Des chercheurs du MIO (Institut Méditerranéen d'Océanologie) et de l'Irphé (Institut de recherche sur les phénomènes hors équilibre) se sont intéressés aux requins bleus, à l'utilisation d'aimants pour la pêche et à son impact. Ces aimants sont-ils des pièges ou ont-ils au contraire un effet répulsif sur ces prédateurs, comme on le souhaiterait ? Le requin bleu (ou peau bleue, Prionace glauca) est l'une des principales prises des pêcheries à la palangre espagnole et portugaise et est ciblé et capturé par une partie de ces pêcheries dans le nord de l'océan Atlantique. Certains bateaux capturent également l'espadon ou le requin mako sur les mêmes palangres et veulent séparer, sur ces engins de pêche, les différentes prises. D'autres ne pêchent que l'espadon ou le requin bleu. Mais ce dernier subit une forte pression par la pêche depuis plusieurs années, en faisant une espèce de requins menacée.

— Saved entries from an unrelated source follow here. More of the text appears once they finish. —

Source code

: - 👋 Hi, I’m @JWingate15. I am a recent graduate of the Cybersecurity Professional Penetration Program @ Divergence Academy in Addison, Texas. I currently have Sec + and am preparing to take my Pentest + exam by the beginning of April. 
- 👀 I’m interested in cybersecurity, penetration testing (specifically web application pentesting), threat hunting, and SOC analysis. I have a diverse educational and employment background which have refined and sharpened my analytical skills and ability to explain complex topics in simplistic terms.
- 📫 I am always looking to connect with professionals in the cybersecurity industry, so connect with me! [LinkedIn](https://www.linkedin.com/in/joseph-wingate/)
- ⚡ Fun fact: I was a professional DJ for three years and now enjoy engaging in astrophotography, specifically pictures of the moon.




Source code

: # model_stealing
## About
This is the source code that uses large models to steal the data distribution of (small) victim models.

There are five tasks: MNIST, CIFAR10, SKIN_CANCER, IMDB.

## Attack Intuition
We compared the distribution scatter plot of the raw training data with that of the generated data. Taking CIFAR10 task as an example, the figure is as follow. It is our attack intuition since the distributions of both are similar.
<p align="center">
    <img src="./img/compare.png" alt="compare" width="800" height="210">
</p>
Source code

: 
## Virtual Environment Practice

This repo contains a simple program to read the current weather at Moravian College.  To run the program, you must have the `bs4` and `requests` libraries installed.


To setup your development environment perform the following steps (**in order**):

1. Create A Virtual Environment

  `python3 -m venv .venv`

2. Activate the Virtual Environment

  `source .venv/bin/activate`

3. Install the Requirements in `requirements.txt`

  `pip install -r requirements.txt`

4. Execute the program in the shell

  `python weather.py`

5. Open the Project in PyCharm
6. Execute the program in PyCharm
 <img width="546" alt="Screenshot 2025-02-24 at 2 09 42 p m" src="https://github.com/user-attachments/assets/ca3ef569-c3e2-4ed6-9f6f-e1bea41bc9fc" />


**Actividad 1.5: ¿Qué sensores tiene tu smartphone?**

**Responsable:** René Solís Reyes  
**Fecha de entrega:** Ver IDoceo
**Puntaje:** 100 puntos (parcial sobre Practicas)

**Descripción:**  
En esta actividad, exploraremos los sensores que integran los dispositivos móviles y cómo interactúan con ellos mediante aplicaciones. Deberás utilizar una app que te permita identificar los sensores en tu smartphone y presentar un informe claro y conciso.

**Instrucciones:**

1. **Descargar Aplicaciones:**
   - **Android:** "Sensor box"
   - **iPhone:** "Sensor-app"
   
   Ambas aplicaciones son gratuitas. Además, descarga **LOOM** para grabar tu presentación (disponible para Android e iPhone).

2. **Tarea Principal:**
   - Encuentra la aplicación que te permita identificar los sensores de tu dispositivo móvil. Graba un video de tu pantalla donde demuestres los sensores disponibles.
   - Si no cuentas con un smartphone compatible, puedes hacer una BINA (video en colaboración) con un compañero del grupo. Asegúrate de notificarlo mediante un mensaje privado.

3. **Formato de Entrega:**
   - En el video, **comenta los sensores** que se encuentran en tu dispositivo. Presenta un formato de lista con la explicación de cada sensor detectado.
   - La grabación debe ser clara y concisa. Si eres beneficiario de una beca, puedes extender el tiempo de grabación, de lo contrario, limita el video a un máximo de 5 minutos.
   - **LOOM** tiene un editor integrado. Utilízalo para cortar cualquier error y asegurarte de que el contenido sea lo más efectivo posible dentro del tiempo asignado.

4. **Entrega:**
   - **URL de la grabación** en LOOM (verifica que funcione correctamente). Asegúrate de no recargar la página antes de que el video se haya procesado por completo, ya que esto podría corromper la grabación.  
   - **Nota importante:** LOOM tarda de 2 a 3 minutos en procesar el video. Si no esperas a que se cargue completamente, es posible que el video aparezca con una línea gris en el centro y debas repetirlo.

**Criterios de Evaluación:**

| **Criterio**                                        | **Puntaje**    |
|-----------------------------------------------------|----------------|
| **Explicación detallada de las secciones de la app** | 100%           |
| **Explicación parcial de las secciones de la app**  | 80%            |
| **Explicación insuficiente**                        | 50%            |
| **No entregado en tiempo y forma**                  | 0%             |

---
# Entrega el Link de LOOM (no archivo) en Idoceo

Les requins localisent leurs proies à l'aide, entre autres, d'un organe appelé ampoules de Lorenzini. Ils possèdent en effet un système de capteurs électro-sensoriels complexe, relié à des récepteurs positionnés autour du museau et de la tête et utilisent cet organe pour détecter les proies, car tout être vivant produit un faible champ magnétique.

Un hameçon équipé d'un aimant. © Christophe Almarcha

Les requins ne sont en général pas repoussés par les aimants

L'hypothèse d'utiliser des aimants comme répulsif pour les pêcheries de requins a déjà été envisagée dans de précédents articles comme mesure de conservation. Mais aucune expérience n'avait été faite en situation réelle de pêche dans ce cadre en Atlantique nord-est. Dans cette étude, nous avons testé pendant trois jours dans des conditions réelles de pêche, deux modèles d'aimants en néodyme à haute résistance dans le temps et à puissance magnétique élevée.

Les résultats de nos tests ont montré que les aimants non seulement ne réduisent pas les captures mais ont un effet attractif. Ce résultat est significativement plus élevé pour le modèle de grand aimant testé, de 2,6 cm x 1,1 cm x 1,2 cm, générant un champ de 0,885 tesla. Ce résultat en rejoint d'autres, obtenus sur d'autres espèces en bassin ou bien en mer mais avec des palangres expérimentales. Une seule autre étude a été menée en conditions réelles de pêche, au Canada, sur le requin mako, avec une conclusion identique : les requins sont attirés par les aimants.

En outre, des mesures physiques ont été associées à cette étude et ont également révélé un aspect pratique important à prendre en compte : les hameçons restent aimantés après le retrait des aimants et sont même légèrement magnétisés sans aucun contact préalable avec un aimant. L'utilisation des aimants est donc bel et bien un piège pour les requins peau bleue !

Pour réduire les captures, l'aimant fixé à l'hameçon n'est donc pas la bonne solution. Mieux vaut s'en tenir à une limite de taille, avec un indice tout trouvé : le taux de mercure. Ce métal toxique devient en effet de plus en plus concentré à mesure que le poisson grandit, jusqu'à dépasser la dose légale admissible.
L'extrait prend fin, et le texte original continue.